From the freshman class, the forward likely to provide the most production is Cam Lund. A local kid from Bridgewater, Massachusetts, Lund became NU’s highest draft pick since 2011 when he was selected 34th overall by the San Jose Sharks in July. He brings a strong shot to the Huskies’ top six, and his ceiling is sky high.
In addition to Doyle, three other key freshmen join the D corps: Hunter McDonald, Jackson Dorrington, and Vinny Borgesi. While McDonald and Dorrington are big, physical, defensive defensemen, Borgesi is a smaller, puck-moving, offensive-minded defenseman. All three are expected to play significant minutes all year.
Freshman Jack Williams projects to play an immediate role as a 200-foot forward, and likely slides into the fourth-line center position early in the year.
The Huskies added two new goaltenders to the mix in Grant Riley and Harrison Chesney. While neither will see time over Levi barring a calamitous year, both goalies will serve as important depth in case of an injury.
Here’s a potential projected lineup — the top three forward lines are groups that have been working together in practice per head coach Jerry Keefe, and they will likely start the season together. The D pairs are a question mark due to handedness — this NU team has an abundance of talented left-shot defensemen, and it’s likely that one of them will play on the opposite side to fit them all in the lineup. Expect the Huskies to roll out seven defensemen early in the year as they try to not only find pairs that work, but also get the young players game time.
AREAS OF FOCUS
This Northeastern team lost three key defensemen from last year. In order to mitigate that loss, the newcomers in the D corps need to adjust to the college game quickly. At the same time, players like Struble and Bucheler need to take another step forward. With Levi behind them, the defense won’t concede many goals. But if this group of defensemen can play up to their potential, the number of goals Northeastern allows could be staggeringly low.

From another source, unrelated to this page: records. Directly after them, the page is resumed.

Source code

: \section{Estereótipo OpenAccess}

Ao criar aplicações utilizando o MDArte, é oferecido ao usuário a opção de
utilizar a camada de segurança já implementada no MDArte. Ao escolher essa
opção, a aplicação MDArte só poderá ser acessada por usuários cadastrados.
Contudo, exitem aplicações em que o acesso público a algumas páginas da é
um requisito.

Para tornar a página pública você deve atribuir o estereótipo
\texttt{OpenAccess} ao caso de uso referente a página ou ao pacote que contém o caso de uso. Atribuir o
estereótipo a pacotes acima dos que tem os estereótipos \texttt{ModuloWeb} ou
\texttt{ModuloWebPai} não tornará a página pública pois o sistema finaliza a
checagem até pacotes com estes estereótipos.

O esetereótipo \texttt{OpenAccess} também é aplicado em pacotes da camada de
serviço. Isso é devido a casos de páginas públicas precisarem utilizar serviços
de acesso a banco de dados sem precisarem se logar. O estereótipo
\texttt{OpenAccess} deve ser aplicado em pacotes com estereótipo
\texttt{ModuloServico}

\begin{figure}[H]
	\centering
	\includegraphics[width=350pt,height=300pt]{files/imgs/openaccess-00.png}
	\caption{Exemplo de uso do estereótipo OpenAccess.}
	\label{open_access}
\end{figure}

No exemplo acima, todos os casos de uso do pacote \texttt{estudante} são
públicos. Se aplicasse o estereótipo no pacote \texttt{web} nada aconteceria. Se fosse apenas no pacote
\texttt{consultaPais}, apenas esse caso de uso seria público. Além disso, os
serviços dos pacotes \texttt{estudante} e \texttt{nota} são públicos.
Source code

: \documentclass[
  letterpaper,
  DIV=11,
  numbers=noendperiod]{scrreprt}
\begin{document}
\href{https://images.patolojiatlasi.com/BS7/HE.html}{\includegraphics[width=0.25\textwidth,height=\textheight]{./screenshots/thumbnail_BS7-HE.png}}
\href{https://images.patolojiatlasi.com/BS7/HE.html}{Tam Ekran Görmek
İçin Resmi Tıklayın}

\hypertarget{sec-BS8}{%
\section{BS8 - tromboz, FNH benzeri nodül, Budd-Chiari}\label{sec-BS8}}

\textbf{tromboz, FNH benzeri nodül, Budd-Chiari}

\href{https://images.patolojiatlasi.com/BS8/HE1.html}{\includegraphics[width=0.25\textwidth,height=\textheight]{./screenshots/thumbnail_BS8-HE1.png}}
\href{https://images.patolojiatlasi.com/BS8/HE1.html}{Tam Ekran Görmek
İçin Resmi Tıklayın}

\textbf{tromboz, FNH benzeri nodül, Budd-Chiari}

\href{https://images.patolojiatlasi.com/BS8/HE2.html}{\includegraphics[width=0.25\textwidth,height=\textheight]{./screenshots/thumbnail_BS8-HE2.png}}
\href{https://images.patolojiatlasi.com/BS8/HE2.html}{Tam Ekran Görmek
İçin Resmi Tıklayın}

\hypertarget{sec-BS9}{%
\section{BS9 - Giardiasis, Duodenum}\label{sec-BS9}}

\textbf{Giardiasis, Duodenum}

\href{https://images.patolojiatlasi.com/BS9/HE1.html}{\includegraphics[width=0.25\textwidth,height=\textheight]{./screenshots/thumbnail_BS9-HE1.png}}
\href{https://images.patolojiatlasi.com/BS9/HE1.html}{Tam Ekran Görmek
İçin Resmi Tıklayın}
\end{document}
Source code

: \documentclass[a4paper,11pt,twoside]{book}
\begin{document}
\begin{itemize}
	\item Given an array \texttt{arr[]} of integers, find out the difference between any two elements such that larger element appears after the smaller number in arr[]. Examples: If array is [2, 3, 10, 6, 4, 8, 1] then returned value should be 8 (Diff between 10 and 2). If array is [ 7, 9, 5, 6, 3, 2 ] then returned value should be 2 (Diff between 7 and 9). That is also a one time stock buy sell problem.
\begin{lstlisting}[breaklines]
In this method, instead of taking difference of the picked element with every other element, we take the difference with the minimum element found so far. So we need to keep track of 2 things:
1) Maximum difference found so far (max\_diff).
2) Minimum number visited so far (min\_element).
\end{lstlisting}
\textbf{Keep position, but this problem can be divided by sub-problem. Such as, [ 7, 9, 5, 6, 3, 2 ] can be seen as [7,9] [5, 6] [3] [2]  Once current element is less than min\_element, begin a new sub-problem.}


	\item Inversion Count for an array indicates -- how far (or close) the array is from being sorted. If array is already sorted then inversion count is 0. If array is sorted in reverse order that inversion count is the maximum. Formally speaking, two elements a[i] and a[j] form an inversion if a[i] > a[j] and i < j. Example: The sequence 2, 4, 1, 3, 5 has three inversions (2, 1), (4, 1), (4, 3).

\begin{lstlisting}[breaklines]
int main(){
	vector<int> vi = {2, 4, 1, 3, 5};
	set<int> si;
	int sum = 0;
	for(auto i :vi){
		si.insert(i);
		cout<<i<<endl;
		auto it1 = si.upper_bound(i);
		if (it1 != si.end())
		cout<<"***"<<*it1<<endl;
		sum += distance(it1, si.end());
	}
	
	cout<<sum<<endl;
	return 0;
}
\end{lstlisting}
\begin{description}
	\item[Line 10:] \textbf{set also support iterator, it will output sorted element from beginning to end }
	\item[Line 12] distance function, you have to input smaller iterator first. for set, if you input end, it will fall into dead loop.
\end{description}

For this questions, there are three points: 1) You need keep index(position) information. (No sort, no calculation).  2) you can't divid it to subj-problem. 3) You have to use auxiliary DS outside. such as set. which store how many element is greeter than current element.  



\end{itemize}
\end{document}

Depth scoring is another key area the Huskies need to improve in. While McDonough and Colangelo poured in goals in the second half, Northeastern needs some secondary scoring this year to add more threat to the offense. Adding a proven scorer in Hockey East like Walsh shows intent to rectify that. Look for Jakov Novak and Jack Hughes to have big breakouts this year on the offensive end.
The Northeastern power play has to replace the first unit’s captain in Jordan Harris. Keefe mentioned that rather than trying to make someone fill Harris’ role, the Huskies are looking to adapt their power play units to fit different skill sets. McDonough, Colangelo, and Hryckowian are all proven scorers with the man advantage, but the key man is Fontaine. His energy and driving cuts through the middle on the power play open up lanes for other players, and with his facilitation, Northeastern could see huge numbers from their power-play units.
The hype around this team is justified. Keefe and his staff have done a great job adding necessary pieces to build a complete roster. The depth of this team is something Keefe is very excited about, and it’s easy to see why with players with skill like Matt DeMelis and Matt Choupani in fourth-line roles. There are scoring threats throughout the lineup, and the Huskies are backed up by the best goaltender in the country.
This team’s goals are clear: win Hockey East, win a Beanpot, and win a national championship. There is genuine reason to believe that all three are possible this year. Expect this team to compete late into spring.